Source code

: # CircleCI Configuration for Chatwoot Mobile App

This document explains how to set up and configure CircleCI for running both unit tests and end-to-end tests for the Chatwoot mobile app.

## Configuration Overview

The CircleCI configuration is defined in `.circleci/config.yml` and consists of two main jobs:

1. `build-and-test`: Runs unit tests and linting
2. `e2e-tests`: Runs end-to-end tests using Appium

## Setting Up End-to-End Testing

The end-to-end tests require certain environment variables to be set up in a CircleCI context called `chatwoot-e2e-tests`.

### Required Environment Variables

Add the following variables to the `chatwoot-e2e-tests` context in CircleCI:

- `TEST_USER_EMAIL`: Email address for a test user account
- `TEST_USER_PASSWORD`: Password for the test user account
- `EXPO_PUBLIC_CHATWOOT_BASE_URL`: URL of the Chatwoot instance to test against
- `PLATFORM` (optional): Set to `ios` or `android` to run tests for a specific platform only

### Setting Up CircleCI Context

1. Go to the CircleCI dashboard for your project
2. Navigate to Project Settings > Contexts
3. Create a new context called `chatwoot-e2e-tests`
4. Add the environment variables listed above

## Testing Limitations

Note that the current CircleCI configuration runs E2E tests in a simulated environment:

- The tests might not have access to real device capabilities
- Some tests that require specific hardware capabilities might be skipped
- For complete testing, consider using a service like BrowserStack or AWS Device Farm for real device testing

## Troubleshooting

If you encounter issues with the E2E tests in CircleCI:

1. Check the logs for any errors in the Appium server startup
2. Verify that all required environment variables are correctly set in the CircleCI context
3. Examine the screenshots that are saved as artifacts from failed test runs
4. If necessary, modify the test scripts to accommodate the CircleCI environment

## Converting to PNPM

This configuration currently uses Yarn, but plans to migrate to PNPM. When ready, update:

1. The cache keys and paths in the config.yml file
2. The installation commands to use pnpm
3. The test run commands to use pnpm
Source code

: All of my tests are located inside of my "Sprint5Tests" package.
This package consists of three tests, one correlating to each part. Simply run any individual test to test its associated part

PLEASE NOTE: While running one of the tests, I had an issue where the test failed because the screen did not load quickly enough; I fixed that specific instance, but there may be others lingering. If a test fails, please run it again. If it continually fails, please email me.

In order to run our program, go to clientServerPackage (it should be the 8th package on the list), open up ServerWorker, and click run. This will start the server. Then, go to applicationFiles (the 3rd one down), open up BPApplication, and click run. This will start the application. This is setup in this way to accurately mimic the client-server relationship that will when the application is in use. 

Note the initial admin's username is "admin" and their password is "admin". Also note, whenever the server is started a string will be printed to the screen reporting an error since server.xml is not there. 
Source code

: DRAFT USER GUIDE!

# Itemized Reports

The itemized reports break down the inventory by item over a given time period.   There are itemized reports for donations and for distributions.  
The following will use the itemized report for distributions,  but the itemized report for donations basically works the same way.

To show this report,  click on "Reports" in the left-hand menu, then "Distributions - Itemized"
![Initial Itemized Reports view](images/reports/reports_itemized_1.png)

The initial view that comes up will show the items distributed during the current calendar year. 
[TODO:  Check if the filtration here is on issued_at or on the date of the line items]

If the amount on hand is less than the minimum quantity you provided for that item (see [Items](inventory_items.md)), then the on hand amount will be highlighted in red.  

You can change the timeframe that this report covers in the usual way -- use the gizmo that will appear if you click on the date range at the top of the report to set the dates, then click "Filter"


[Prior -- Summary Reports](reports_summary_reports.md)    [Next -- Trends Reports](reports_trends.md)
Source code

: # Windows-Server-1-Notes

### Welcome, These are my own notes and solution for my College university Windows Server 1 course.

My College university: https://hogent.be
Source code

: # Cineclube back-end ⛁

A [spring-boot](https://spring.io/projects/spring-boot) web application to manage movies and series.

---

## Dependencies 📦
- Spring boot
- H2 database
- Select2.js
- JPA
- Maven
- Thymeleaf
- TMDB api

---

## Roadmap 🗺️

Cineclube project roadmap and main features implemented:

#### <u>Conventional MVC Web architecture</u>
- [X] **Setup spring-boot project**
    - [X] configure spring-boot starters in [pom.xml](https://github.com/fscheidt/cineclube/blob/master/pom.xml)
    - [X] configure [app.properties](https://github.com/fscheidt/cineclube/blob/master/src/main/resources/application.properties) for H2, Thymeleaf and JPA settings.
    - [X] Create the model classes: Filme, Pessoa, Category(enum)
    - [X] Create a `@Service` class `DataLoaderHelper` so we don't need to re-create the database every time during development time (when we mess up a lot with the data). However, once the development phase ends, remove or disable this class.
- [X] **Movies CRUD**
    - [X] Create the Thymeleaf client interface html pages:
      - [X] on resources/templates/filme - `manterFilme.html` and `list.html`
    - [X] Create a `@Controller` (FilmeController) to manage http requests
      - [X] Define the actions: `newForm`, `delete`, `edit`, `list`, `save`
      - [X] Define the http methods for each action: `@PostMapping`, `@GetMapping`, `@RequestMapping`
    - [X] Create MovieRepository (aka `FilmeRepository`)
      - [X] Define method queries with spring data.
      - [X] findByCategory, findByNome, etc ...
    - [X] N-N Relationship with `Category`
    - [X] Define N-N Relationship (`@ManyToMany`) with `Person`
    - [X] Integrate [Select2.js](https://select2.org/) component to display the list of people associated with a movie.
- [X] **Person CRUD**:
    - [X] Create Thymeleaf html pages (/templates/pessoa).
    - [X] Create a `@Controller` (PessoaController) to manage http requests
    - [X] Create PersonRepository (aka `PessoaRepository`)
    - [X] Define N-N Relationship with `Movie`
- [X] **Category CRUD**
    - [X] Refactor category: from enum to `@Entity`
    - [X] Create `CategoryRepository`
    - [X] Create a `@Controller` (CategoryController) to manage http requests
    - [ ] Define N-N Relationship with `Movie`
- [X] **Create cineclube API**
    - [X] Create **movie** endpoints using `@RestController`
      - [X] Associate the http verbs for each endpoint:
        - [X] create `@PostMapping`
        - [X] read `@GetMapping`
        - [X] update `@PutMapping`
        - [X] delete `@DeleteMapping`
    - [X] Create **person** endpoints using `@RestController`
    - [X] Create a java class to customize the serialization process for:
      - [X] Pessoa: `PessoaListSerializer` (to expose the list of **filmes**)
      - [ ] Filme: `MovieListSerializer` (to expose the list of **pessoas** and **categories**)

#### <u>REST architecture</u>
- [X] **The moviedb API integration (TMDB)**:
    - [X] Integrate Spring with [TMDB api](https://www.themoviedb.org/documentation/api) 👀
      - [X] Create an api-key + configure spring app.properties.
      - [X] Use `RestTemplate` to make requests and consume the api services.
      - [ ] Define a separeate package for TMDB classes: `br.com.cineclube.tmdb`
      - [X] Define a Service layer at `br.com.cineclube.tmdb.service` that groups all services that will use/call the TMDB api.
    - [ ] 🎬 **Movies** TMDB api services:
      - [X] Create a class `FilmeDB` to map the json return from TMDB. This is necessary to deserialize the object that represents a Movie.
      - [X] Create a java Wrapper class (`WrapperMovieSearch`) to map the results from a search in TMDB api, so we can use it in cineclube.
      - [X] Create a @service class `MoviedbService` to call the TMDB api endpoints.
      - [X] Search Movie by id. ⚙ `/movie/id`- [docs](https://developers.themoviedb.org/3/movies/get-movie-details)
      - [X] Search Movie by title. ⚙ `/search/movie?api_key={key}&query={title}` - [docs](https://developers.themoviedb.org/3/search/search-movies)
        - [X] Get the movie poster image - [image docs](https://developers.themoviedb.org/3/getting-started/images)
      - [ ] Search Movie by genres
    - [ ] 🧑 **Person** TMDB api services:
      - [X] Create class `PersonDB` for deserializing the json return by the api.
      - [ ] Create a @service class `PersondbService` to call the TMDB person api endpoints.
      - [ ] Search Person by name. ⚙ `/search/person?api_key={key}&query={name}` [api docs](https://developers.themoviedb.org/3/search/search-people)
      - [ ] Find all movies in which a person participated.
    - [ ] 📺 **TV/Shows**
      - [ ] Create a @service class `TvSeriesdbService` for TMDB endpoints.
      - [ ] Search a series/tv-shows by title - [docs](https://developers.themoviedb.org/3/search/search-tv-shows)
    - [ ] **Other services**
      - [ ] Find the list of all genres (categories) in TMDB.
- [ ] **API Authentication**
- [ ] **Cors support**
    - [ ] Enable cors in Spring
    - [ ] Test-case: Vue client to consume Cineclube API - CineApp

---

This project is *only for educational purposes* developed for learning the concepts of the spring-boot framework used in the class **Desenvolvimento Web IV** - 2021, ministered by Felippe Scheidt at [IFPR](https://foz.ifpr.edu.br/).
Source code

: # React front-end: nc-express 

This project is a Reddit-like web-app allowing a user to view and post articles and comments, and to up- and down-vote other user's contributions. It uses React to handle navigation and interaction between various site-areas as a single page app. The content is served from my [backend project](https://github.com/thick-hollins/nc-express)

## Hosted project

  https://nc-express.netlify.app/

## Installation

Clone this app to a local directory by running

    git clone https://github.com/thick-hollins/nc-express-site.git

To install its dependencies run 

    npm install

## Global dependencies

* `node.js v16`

### WHAT THE TASK REQUIRES
Starting with the line with "the test user account" above and going on through the line with "## Troubleshooting", transcribe every line exactly, both ends included, and add nothing.

### SOLUTION TO THIS TASK
- `TEST_USER_PASSWORD`: Password for the test user account
- `EXPO_PUBLIC_CHATWOOT_BASE_URL`: URL of the Chatwoot instance to test against
- `PLATFORM` (optional): Set to `ios` or `android` to run tests for a specific platform only

### Setting Up CircleCI Context

1. Go to the CircleCI dashboard for your project
2. Navigate to Project Settings > Contexts
3. Create a new context called `chatwoot-e2e-tests`
4. Add the environment variables listed above

## Testing Limitations

Note that the current CircleCI configuration runs E2E tests in a simulated environment:

- The tests might not have access to real device capabilities
- Some tests that require specific hardware capabilities might be skipped
- For complete testing, consider using a service like BrowserStack or AWS Device Farm for real device testing

## Troubleshooting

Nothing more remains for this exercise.